OTHO — Neil and Janeen Hungate’s barn isn’t used for livestock, but rather antiques.

No matter the use, the couple works to ensure the barn remains as close to how it was built as they can.

The Hungates have done the usual maintenance to keep the barn up and fortunately, before they purchased the acreage and the barn, it had already been given a new roof.

“We probably wouldn’t have bought the place if it wasn’t for the roof,” said Neil Hungate. “We have done very little restoration. No one wants us to do that. They like it the way it is.”

The Hungates have replaced some windows, cleaned, added a wooden floor to a portion of the barn and also added a staircase to the hay loft, in order to have the structure ready for their business, Brickyard Antiques.

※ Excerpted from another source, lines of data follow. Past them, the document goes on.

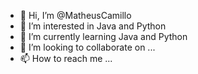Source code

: - 👋 Hi, I’m @MatheusCamillo
- 👀 I’m interested in Java and Python
- 🌱 I’m currently learning Java and Python
- 💞️ I’m looking to collaborate on ...
- 📫 How to reach me ...

<!---
MatheusCamillo/MatheusCamillo is a ✨ special ✨ repository because its `README.md` (this file) appears on your GitHub profile.
You can click the Preview link to take a look at your changes.
--->
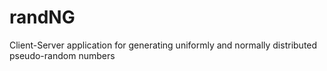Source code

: # randNG
Client-Server application for generating uniformly and normally distributed pseudo-random numbers
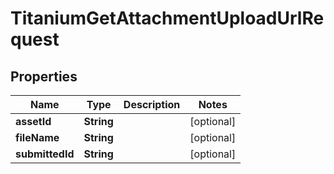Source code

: 

# TitaniumGetAttachmentUploadUrlRequest


## Properties

| Name | Type | Description | Notes |
|------------ | ------------- | ------------- | -------------|
|**assetId** | **String** |  |  [optional] |
|**fileName** | **String** |  |  [optional] |
|**submittedId** | **String** |  |  [optional] |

-Messenger photo by Kriss Nelson
The Hungate barn is believed to have been built utilizing bricks from Lehigh Brick and Tile.

“We use it as a little antique shop,” said Neil Hungate. “We’re open about three or four times a year.”

By choosing to keep the barn as original as they can, it actually has worked out in their favor.

“When we first started talking about doing this (the antique shop), we talked about taking walls out, but Janeen’s brother said ‘leave it. Leave it the way it is. That’s what people want to see,’ so we did,” said Neil Hungate. “And we take advantage of those walls now — they are built in displays.”

Originally, Janeen Hungate said when they moved to their acreage in February of 2000, the original intentions for the barn were to make it into an event center.

“Neil was raised in the country. I wasn’t,” Janeen Hungate said. “But, we wanted to live in the country. We didn’t care what it had on it. A friend of mine said it would be fun to have a barn that you could turn into an event center for weddings, receptions and stuff like that. Neil wasn’t for it.”

Unfortunately, that dream didn’t pan out. In the meantime, the Hungates decided to keep the tradition of the barn of always being a livestock barn going, and they raised cattle in there for a few years — until about 15 years ago.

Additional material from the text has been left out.